*** Material for the task Section Begins ***

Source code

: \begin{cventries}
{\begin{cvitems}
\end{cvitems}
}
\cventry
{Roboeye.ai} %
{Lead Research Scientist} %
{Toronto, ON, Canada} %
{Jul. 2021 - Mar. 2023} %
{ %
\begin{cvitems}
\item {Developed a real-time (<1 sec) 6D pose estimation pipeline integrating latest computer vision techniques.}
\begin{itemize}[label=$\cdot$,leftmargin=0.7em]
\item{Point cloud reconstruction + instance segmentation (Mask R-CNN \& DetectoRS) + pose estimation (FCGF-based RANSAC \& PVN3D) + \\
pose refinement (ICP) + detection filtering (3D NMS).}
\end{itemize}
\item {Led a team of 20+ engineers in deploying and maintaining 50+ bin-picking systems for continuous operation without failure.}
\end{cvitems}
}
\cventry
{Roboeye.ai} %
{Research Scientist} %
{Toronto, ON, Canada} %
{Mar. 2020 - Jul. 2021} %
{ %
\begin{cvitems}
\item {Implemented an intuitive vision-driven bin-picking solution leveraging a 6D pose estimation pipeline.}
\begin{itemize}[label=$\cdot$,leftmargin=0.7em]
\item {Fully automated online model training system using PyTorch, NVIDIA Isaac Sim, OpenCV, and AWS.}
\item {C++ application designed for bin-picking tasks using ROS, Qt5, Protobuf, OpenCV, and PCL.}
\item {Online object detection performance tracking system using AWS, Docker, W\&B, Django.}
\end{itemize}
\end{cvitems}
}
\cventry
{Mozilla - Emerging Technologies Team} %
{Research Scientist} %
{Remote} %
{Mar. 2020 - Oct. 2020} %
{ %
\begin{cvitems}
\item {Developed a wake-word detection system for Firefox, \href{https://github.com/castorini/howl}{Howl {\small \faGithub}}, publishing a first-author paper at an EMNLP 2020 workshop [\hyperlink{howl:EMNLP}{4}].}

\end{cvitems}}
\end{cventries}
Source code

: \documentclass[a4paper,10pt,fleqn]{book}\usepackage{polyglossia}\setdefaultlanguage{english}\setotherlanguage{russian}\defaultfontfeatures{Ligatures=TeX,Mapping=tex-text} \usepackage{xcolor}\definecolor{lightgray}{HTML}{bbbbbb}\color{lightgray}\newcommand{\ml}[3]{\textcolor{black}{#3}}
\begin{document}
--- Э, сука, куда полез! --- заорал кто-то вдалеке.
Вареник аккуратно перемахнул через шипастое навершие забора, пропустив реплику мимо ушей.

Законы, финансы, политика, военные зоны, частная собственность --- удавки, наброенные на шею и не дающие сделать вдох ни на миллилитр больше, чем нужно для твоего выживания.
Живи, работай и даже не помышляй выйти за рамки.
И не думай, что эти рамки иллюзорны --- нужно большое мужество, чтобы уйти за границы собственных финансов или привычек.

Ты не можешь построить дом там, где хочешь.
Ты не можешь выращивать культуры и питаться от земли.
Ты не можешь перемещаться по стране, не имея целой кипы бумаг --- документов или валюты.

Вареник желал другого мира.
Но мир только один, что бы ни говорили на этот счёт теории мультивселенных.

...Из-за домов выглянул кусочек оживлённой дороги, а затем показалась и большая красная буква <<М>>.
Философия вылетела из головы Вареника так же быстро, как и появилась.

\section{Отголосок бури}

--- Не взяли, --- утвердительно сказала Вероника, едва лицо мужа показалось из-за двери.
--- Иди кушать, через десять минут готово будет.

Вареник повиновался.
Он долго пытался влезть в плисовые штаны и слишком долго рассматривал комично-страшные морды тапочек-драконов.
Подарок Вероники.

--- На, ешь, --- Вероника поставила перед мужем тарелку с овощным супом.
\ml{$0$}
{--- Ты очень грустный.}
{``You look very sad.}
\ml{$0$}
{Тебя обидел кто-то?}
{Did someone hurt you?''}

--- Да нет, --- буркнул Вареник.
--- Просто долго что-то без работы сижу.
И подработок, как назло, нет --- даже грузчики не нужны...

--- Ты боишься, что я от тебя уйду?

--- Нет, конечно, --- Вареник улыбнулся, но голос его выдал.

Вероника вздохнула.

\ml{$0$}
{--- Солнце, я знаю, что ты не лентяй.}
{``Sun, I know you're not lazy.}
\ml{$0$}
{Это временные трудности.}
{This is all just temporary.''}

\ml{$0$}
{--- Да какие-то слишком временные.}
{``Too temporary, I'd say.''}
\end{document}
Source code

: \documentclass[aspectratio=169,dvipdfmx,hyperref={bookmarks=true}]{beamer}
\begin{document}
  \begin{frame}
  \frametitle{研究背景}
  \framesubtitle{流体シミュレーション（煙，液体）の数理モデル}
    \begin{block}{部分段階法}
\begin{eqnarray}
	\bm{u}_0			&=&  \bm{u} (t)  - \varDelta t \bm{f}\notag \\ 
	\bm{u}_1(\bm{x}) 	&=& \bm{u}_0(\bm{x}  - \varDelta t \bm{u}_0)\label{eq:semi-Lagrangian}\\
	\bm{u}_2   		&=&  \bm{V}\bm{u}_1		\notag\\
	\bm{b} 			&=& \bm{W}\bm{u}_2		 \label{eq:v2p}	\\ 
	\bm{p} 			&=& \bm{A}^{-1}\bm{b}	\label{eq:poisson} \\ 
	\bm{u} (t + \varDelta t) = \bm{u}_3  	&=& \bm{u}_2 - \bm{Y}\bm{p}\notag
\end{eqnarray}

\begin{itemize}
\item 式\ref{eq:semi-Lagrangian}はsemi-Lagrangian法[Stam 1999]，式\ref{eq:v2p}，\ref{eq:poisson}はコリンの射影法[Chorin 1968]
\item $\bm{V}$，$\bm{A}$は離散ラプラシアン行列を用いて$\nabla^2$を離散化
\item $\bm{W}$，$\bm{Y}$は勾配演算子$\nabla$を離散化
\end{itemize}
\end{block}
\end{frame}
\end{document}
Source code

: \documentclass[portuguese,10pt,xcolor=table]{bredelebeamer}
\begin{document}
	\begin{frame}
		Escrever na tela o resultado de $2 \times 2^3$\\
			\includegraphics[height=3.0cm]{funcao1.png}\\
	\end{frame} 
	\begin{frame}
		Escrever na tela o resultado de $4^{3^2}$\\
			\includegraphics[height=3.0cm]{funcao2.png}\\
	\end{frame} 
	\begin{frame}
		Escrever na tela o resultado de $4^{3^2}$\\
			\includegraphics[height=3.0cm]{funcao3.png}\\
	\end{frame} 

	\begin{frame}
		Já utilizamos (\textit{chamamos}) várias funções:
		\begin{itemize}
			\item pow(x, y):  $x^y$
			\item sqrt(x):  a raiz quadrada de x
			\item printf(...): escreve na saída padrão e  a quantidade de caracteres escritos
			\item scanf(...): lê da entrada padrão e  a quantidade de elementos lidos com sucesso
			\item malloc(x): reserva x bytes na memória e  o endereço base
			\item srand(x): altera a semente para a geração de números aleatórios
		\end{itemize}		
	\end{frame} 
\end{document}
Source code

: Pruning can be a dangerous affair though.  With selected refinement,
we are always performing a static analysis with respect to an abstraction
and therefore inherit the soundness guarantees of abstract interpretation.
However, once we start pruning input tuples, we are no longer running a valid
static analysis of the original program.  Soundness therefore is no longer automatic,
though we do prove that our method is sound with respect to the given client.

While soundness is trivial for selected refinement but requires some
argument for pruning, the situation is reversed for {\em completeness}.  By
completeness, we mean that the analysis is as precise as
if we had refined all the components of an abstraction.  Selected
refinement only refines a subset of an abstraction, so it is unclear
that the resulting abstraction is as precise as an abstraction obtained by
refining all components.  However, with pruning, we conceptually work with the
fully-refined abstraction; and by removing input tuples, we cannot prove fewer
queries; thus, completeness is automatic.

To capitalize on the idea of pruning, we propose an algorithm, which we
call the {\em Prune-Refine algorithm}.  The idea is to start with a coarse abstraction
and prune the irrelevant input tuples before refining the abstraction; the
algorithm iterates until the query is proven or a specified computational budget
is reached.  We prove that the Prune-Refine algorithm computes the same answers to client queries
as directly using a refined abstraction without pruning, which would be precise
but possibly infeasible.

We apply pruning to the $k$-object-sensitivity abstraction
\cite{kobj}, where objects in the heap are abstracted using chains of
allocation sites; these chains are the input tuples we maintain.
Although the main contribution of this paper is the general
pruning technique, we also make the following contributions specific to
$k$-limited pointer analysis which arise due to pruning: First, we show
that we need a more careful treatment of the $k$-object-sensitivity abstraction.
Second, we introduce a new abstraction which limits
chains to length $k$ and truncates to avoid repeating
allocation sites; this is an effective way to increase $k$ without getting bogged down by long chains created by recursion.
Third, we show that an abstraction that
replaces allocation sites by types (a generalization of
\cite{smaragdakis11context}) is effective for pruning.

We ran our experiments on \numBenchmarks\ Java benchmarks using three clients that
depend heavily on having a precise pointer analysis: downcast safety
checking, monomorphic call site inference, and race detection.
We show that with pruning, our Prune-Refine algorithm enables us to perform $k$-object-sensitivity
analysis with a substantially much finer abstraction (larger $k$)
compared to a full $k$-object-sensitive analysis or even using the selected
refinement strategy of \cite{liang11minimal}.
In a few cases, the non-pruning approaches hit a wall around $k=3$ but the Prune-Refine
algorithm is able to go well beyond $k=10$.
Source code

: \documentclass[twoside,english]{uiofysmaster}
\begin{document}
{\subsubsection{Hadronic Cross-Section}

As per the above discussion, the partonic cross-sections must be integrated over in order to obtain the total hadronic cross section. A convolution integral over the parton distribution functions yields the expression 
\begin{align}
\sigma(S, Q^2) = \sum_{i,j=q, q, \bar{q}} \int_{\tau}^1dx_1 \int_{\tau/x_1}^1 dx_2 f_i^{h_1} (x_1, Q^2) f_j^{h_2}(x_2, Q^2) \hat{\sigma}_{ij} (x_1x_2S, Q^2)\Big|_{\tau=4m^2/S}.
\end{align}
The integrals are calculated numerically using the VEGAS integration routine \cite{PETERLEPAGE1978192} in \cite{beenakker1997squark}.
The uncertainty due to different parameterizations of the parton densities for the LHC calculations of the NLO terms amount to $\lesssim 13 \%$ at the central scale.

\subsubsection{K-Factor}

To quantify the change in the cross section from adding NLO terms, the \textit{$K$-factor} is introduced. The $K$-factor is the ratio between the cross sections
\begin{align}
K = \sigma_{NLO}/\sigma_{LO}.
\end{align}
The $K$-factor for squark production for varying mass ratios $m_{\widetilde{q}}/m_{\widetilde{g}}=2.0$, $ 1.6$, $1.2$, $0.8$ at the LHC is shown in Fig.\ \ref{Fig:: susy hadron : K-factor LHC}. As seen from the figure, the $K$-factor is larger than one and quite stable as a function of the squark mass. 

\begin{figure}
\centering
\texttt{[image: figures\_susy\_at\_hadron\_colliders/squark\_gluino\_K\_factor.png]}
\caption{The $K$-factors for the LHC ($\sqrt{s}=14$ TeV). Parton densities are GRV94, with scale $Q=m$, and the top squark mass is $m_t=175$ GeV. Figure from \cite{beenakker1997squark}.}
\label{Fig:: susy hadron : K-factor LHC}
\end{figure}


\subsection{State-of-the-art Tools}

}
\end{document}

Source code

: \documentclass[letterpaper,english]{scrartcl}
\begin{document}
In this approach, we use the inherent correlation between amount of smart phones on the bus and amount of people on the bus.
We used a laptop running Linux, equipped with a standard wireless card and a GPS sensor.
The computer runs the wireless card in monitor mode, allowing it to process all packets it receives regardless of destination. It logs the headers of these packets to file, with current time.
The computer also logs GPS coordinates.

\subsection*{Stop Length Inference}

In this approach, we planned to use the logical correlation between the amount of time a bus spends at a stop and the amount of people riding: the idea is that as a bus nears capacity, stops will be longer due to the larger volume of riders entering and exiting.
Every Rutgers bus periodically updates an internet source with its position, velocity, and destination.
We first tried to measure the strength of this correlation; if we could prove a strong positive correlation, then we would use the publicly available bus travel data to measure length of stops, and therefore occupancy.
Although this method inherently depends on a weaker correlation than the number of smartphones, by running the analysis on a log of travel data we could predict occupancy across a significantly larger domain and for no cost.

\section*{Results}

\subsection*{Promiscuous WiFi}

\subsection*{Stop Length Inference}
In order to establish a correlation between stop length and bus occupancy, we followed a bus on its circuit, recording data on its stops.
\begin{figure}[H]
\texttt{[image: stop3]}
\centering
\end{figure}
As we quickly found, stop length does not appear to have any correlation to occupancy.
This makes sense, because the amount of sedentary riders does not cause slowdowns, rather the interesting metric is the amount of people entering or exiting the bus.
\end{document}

*** Material for the task Section Ends ***

Problem to work on:
Only the lines above from the line containing "--- На, ешь, --- Вероника" through the line containing "de caracteres escritos" should be retyped, exactly and with both ends included.

Your solution:
--- На, ешь, --- Вероника поставила перед мужем тарелку с овощным супом.
\ml{$0$}
{--- Ты очень грустный.}
{``You look very sad.}
\ml{$0$}
{Тебя обидел кто-то?}
{Did someone hurt you?''}

--- Да нет, --- буркнул Вареник.
--- Просто долго что-то без работы сижу.
И подработок, как назло, нет --- даже грузчики не нужны...

--- Ты боишься, что я от тебя уйду?

--- Нет, конечно, --- Вареник улыбнулся, но голос его выдал.

Вероника вздохнула.

\ml{$0$}
{--- Солнце, я знаю, что ты не лентяй.}
{``Sun, I know you're not lazy.}
\ml{$0$}
{Это временные трудности.}
{This is all just temporary.''}

\ml{$0$}
{--- Да какие-то слишком временные.}
{``Too temporary, I'd say.''}
\end{document}
Source code

: \documentclass[aspectratio=169,dvipdfmx,hyperref={bookmarks=true}]{beamer}
\begin{document}
  \begin{frame}
  \frametitle{研究背景}
  \framesubtitle{流体シミュレーション（煙，液体）の数理モデル}
    \begin{block}{部分段階法}
\begin{eqnarray}
	\bm{u}_0			&=&  \bm{u} (t)  - \varDelta t \bm{f}\notag \\ 
	\bm{u}_1(\bm{x}) 	&=& \bm{u}_0(\bm{x}  - \varDelta t \bm{u}_0)\label{eq:semi-Lagrangian}\\
	\bm{u}_2   		&=&  \bm{V}\bm{u}_1		\notag\\
	\bm{b} 			&=& \bm{W}\bm{u}_2		 \label{eq:v2p}	\\ 
	\bm{p} 			&=& \bm{A}^{-1}\bm{b}	\label{eq:poisson} \\ 
	\bm{u} (t + \varDelta t) = \bm{u}_3  	&=& \bm{u}_2 - \bm{Y}\bm{p}\notag
\end{eqnarray}

\begin{itemize}
\item 式\ref{eq:semi-Lagrangian}はsemi-Lagrangian法[Stam 1999]，式\ref{eq:v2p}，\ref{eq:poisson}はコリンの射影法[Chorin 1968]
\item $\bm{V}$，$\bm{A}$は離散ラプラシアン行列を用いて$\nabla^2$を離散化
\item $\bm{W}$，$\bm{Y}$は勾配演算子$\nabla$を離散化
\end{itemize}
\end{block}
\end{frame}
\end{document}
Source code

: \documentclass[portuguese,10pt,xcolor=table]{bredelebeamer}
\begin{document}
	\begin{frame}
		Escrever na tela o resultado de $2 \times 2^3$\\
			\includegraphics[height=3.0cm]{funcao1.png}\\
	\end{frame} 
	\begin{frame}
		Escrever na tela o resultado de $4^{3^2}$\\
			\includegraphics[height=3.0cm]{funcao2.png}\\
	\end{frame} 
	\begin{frame}
		Escrever na tela o resultado de $4^{3^2}$\\
			\includegraphics[height=3.0cm]{funcao3.png}\\
	\end{frame} 

	\begin{frame}
		Já utilizamos (\textit{chamamos}) várias funções:
		\begin{itemize}
			\item pow(x, y):  $x^y$
			\item sqrt(x):  a raiz quadrada de x
			\item printf(...): escreve na saída padrão e  a quantidade de caracteres escritos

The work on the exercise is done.